Вдруг в этом согбенном человеке пробуждалась отчаянная смелость.
Правая рука его, снизу слева описывая полукруг, взметывалась вверх направо, точно туда, где восседал на коне император; указательный палец напряженно устремлялся прямо в его лицо, обличая: вот преступник!
На этот жест ложилась точно рассчитанная по времени фраза: „Есть в Петербурге сильный враг…“»
Так этот момент описывает Я. Смоленский. Другие очевидцы добавляют: начало гоголевской фразы, перебивающей строки Пушкина («Есть в Петербурге сильный враг…»), Яхонтов провозглашал торжественно, медленно и — резко снижал интонацию, мелко семеня словами: «…всех, получающих четыреста рублей в год жалованья или около того». Опять торжественно: «Враг этот…» — и, как ни в чем не бывало, прозаической скороговоркой: «…не кто другой, как наш северный мороз, хотя, впрочем, и говорят, что он очень здоров». И руки потирали друг дружку от холода…
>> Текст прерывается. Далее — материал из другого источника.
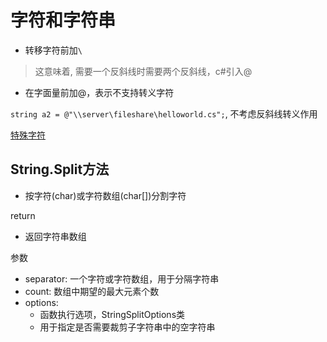 # 字符和字符串

- 转移字符前加`\`

> 这意味着, 需要一个反斜线时需要两个反斜线，c\#引入@

- 在字面量前加@，表示不支持转义字符

`string a2 = @"\\server\fileshare\helloworld.cs";`, 不考虑反斜线转义作用

[特殊字符](CSharp_Special_Characters.md)

## String.Split方法

- 按字符(char)或字符数组(char[])分割字符

return

- 返回字符串数组

参数

- separator: 一个字符或字符数组，用于分隔字符串
- count: 数组中期望的最大元素个数
- options:
  - 函数执行选项，StringSplitOptions类
  - 用于指定是否需要裁剪子字符串中的空字符串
Бегут, семенят на службу продрогшие чиновники — опять мелко-мелко семенят слова текста, пока в каком-то месте опять не обретут пафос. Но теперь это уже другой, так сказать, канцелярский пафос. Прибежав в департамент, чиновники долго топочут в швейцарской, «пока не оттают таким образом все замерзнувшие на дороге (далее — с пафосом) способности и дарованья к должностным отправлениям». Будто у человека уже нет ни головы, ни рук, ни ног, а только «способности и дарованья к должностным отправлениям». Интонация похожа на витиеватый росчерк канцеляриста на казенной бумаге, по содержанию самой что ни на есть пустой.